How will AW E Core compare to the Cove core of that time window ..... or Zen 6 C .... and in what workloads.

I do agree that the current "Cove" performance APPEARS to be lackluster from a PPA standpoint compared to Zen 5 (as an example); however, the current Cove is suffering from insane latency issues to its L3 cache and ring bus.

Everyone seems to believe that Intel is filled with dottering morons that are allowed to run amok with their designs in some kind of cult like tunnel within the company. I am relatively sure the design engineers were told to get the compute tile size down for cost and yield concerns, and that the time they had to do it in left a few latency holes that are crippling the core.

I personally think (here is a counter prediction) that it is more likely that Cove will become the backbone single unifying architecture and that "mont" will go away ;).

Now .... stick that in your pipe and smoke it :).
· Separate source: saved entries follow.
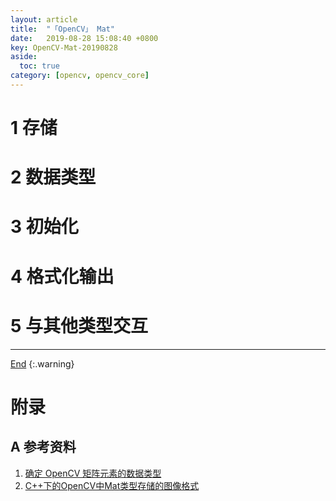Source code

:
 ```yaml
---
layout: article
title:  "「OpenCV」 Mat"
date:   2019-08-28 15:08:40 +0800
key: OpenCV-Mat-20190828
aside:
  toc: true
category: [opencv, opencv_core]
---
```

<span id='head'></span>  


<!--more-->


# 1 存储

# 2 数据类型

# 3 初始化

# 4 格式化输出

# 5 与其他类型交互


-------------------  
[End](#head)
{:.warning}  

# 附录
## A 参考资料
1. [确定 OpenCV 矩阵元素的数据类型](https://www.jianshu.com/p/204f292937bb)     
1. [C++下的OpenCV中Mat类型存储的图像格式](https://segmentfault.com/a/1190000015653101)    
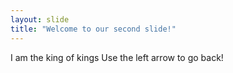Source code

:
 ```yaml
---
layout: slide
title: "Welcome to our second slide!"
---
```

I am the king of kings
Use the left arrow to go back!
FWIW, you could all be correct and Cove may be so totally flawed that it can not be saved.
What's wrong with monts lol, ISA/avx512? That's solvable, especially if they redesign it as a full fledged P core. Lack of SMT? New Coves don't have it either. Arrow is not the only implementation of the P core. Lunar lake has the fixed version without latency problems, yet still lags Apple, QC Oryon 2, arm x925 on a similar node.